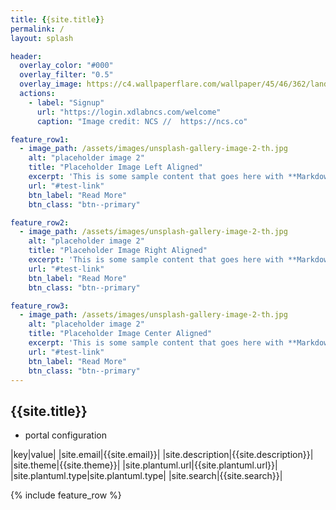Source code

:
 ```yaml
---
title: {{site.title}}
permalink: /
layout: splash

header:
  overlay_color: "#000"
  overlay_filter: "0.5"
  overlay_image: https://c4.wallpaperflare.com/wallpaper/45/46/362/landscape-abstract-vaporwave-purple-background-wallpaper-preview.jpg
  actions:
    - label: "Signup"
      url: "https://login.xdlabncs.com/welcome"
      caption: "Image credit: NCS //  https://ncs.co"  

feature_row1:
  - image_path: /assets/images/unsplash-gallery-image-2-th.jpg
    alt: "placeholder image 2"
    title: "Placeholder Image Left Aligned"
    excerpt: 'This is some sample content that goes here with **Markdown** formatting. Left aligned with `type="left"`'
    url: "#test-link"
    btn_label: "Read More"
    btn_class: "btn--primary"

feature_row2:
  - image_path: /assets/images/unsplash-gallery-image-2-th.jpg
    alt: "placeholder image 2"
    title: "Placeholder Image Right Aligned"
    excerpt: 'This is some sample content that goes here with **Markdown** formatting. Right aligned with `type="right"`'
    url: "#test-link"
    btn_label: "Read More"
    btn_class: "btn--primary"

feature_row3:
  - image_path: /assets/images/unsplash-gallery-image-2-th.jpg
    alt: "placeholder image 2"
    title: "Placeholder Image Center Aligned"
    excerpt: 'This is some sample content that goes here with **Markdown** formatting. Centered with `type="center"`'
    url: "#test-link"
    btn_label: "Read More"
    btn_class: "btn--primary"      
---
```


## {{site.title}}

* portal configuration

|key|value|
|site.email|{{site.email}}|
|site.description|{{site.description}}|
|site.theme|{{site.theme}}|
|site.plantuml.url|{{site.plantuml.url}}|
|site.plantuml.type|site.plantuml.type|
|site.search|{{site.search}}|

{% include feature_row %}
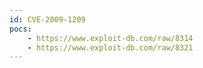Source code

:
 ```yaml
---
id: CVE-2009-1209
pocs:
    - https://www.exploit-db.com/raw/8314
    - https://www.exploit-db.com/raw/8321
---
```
------------------------------------------------------------
▶ **Task to complete**
Repeat the data exactly. Pictures should not appear.

▶ **Exercise output**
Source code

:
 ```yaml
---
title: {{site.title}}
permalink: /
layout: splash

header:
  overlay_color: "#000"
  overlay_filter: "0.5"
  overlay_image: https://c4.wallpaperflare.com/wallpaper/45/46/362/landscape-abstract-vaporwave-purple-background-wallpaper-preview.jpg
  actions:
    - label: "Signup"
      url: "https://login.xdlabncs.com/welcome"
      caption: "Image credit: NCS //  https://ncs.co"  

feature_row1:
  - image_path: /assets/images/unsplash-gallery-image-2-th.jpg
    alt: "placeholder image 2"
    title: "Placeholder Image Left Aligned"
    excerpt: 'This is some sample content that goes here with **Markdown** formatting. Left aligned with `type="left"`'
    url: "#test-link"
    btn_label: "Read More"
    btn_class: "btn--primary"

feature_row2:
  - image_path: /assets/images/unsplash-gallery-image-2-th.jpg
    alt: "placeholder image 2"
    title: "Placeholder Image Right Aligned"
    excerpt: 'This is some sample content that goes here with **Markdown** formatting. Right aligned with `type="right"`'
    url: "#test-link"
    btn_label: "Read More"
    btn_class: "btn--primary"

feature_row3:
  - image_path: /assets/images/unsplash-gallery-image-2-th.jpg
    alt: "placeholder image 2"
    title: "Placeholder Image Center Aligned"
    excerpt: 'This is some sample content that goes here with **Markdown** formatting. Centered with `type="center"`'
    url: "#test-link"
    btn_label: "Read More"
    btn_class: "btn--primary"      
---
```


## {{site.title}}

* portal configuration

|key|value|
|site.email|{{site.email}}|
|site.description|{{site.description}}|
|site.theme|{{site.theme}}|
|site.plantuml.url|{{site.plantuml.url}}|
|site.plantuml.type|site.plantuml.type|
|site.search|{{site.search}}|

{% include feature_row %}
Source code

:
 ```yaml
---
id: CVE-2009-1209
pocs:
    - https://www.exploit-db.com/raw/8314
    - https://www.exploit-db.com/raw/8321
---
```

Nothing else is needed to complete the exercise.